Hi -
On 10/30/06, Yonik Seeley <[EMAIL PROTECTED]> wrote:
> Yes, a custom hit collector would work. Searcher.doc() would be
> deadly... but since each doc has at most one category, the FieldCache
> could be used (it quickly maps id to field value and was historically
> used for sorting).
Not to be dense, but how do I use a custom HitCollector with Solr?
I've checked the wiki, and searched the mailing list, and don't see
anything. Is there a way to configure this, or do I just build a
custom version of Solr?
I have no problems doing this in Lucene, but I'm not quite sure where
to configure/code this in Solr.
Thanks,
Tom
On 10/30/06, Yonik Seeley <[EMAIL PROTECTED]> wrote:
> Hi Tom, I moderated your email in... you need to subscribe to prevent
> your emails being blocked in the future.
Thanks. That's fixed, I hope. I was using the wrong address.
> http://incubator.apache.org/solr/mailing_lists.html
>
> On 10/30/06, Tom <[EMAIL PROTECTED]> wrote:
> > I'd like to be able to limit the number of documents returned from
> > any particular group of documents, much as Google only shows a max of
> > two results from any one website.
>
> You bring up an interesting problem that may be of general use.
> Solr doesn't currently do this, but it should be possible (with some
> work in the internals).
>
> > The docs are all marked as to which group they belong to. There will
> > probably be multiple groups returned from any search. Documents
> > belong to only one group
>
> Documents belonging to only one group does make things easier.
>
> > I could just examine each returned document, and discard documents
> > from groups I have seen before, but that seems slow (but I'm not sure
> > there is a better alternative).
> >
> > The number of groups is fairly high percentage of the number of
> > documents (maybe 5% of all documents), so building something like a
> > filter for each group doesn't seem feasible.
> >
> > CustomHitCollector of some sort could work, but there is the comment
> > in the javadoc about "should not call Searcher.doc(int)

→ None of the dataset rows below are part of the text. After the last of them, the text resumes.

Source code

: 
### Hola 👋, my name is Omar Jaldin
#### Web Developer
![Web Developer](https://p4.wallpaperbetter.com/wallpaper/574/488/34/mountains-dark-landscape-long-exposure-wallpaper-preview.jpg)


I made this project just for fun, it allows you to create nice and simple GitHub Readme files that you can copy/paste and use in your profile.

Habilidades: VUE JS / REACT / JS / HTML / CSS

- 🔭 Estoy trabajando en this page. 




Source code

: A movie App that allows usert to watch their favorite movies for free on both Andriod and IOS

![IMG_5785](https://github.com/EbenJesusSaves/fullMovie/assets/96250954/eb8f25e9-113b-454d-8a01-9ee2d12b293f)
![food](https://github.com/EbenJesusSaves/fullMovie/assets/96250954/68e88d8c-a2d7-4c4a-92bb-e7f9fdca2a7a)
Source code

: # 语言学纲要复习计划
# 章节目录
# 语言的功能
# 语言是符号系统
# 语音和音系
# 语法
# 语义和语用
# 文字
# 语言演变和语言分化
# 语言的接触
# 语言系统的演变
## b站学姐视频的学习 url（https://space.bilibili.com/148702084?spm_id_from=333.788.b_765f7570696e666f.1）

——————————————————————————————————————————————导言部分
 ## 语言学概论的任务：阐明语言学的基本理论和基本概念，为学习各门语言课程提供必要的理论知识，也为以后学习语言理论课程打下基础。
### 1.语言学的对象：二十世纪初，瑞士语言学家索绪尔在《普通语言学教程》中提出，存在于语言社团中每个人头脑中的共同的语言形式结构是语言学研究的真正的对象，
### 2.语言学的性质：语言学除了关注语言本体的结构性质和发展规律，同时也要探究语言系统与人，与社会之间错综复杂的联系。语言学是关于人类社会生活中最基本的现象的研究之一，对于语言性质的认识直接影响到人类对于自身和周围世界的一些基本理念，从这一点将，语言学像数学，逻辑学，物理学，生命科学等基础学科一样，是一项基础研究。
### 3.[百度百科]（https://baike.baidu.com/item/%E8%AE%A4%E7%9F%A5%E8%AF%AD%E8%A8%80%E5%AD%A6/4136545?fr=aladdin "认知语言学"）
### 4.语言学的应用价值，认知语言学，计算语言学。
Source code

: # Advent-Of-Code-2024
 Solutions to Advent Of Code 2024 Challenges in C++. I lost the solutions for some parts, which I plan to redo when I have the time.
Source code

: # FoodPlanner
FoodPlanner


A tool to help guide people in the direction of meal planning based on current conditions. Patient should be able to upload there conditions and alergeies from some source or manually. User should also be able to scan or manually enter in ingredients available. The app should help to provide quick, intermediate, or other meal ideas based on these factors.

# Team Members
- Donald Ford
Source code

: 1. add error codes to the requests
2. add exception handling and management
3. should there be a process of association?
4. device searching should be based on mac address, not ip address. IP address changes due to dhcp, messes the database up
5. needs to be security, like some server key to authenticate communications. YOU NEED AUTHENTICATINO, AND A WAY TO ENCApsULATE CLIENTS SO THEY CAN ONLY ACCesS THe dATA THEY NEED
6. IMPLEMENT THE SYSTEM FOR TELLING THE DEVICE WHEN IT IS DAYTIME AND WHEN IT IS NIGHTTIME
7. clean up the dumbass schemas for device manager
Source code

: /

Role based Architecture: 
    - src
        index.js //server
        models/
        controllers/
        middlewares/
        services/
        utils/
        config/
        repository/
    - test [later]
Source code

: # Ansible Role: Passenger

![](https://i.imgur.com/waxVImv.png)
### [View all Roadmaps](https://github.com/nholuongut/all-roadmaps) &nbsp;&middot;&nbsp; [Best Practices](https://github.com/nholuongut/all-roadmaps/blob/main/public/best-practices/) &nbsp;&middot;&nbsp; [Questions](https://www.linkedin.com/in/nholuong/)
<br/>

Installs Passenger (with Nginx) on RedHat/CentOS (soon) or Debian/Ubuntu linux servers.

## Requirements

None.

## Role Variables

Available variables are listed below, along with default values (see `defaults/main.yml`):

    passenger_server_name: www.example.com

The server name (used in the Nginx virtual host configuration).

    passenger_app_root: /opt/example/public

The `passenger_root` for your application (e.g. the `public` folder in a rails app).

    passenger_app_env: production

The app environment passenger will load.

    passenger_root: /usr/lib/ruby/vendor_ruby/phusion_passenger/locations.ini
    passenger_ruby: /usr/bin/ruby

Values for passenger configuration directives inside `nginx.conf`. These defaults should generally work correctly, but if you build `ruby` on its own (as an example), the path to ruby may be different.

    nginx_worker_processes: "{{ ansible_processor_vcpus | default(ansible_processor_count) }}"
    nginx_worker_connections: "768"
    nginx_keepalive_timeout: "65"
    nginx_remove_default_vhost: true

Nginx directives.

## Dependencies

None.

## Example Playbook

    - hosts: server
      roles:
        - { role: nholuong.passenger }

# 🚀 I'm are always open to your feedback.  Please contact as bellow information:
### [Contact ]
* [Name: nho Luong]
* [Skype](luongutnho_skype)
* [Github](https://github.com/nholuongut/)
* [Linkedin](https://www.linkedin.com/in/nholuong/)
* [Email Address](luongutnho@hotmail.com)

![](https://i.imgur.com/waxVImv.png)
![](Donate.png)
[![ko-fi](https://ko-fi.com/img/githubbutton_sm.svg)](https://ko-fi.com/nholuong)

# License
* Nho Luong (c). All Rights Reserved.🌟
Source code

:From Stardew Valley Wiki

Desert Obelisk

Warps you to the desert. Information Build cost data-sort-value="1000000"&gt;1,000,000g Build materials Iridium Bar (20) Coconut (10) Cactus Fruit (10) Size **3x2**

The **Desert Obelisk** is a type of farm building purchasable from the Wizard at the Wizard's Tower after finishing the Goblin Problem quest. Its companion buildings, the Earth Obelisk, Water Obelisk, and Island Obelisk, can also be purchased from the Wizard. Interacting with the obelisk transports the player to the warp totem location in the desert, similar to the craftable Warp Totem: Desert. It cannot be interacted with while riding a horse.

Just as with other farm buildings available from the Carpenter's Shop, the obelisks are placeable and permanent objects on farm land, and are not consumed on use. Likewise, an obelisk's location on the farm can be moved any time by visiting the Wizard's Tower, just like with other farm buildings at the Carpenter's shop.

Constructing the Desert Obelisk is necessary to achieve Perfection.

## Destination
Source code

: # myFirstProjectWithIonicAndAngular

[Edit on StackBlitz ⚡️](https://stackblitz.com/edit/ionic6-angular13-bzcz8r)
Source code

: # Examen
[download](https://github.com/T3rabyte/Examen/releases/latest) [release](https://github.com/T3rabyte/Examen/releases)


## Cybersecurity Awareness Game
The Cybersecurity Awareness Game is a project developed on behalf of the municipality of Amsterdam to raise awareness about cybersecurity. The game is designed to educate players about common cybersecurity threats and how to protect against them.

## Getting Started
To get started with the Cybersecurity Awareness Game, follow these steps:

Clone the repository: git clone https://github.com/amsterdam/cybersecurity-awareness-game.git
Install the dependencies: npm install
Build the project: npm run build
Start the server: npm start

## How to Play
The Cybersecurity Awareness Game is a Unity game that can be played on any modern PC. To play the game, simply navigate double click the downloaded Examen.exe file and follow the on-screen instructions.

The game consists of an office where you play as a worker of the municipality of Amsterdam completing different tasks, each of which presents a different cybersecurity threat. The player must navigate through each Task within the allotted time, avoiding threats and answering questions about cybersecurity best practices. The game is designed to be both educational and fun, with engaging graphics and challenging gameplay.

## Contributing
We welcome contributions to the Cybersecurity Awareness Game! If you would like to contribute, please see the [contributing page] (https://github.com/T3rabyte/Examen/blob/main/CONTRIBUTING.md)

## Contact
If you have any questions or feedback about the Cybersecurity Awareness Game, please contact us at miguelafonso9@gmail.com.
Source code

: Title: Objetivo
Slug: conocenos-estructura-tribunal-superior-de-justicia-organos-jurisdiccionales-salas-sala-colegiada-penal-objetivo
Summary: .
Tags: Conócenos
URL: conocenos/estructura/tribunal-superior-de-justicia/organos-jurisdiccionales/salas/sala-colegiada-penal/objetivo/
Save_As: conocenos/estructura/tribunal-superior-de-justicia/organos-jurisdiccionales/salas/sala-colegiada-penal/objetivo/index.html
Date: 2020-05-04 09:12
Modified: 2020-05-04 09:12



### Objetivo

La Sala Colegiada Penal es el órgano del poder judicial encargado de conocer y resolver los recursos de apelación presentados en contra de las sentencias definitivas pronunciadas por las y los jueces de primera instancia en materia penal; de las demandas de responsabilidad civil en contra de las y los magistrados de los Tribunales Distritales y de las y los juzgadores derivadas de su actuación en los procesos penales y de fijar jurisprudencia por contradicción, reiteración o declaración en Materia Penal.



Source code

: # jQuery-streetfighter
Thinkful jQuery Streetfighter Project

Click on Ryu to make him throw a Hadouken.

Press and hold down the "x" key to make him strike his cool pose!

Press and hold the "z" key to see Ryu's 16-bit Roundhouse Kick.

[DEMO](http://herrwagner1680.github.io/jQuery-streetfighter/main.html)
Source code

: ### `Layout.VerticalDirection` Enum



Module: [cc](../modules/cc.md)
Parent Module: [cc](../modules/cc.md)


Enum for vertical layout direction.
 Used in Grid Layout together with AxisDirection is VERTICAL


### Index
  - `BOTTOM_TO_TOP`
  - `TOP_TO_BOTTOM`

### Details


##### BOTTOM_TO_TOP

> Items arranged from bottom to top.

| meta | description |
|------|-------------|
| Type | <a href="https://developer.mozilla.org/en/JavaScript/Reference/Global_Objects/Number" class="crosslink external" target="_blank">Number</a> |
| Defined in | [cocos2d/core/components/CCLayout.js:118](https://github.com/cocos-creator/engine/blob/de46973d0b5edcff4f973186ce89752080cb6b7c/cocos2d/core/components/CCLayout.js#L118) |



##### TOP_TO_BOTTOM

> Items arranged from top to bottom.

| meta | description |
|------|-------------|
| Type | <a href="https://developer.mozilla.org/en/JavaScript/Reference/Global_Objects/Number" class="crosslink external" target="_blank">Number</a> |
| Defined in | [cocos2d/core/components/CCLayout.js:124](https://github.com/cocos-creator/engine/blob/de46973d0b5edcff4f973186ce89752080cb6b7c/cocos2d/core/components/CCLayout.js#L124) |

> > or IndexReader.document(int) on every document number encountered."
> > which would seem to be necessary to get the group id.
>
> Yes, a custom hit collector would work. Searcher.doc() would be
> deadly... but since each doc has at most one category, the FieldCache
> could be used (it quickly maps id to field value and was historically
> used for sorting).
>
> It might be useful to see what Nutch does in this regard too.
>
> -Yonik
>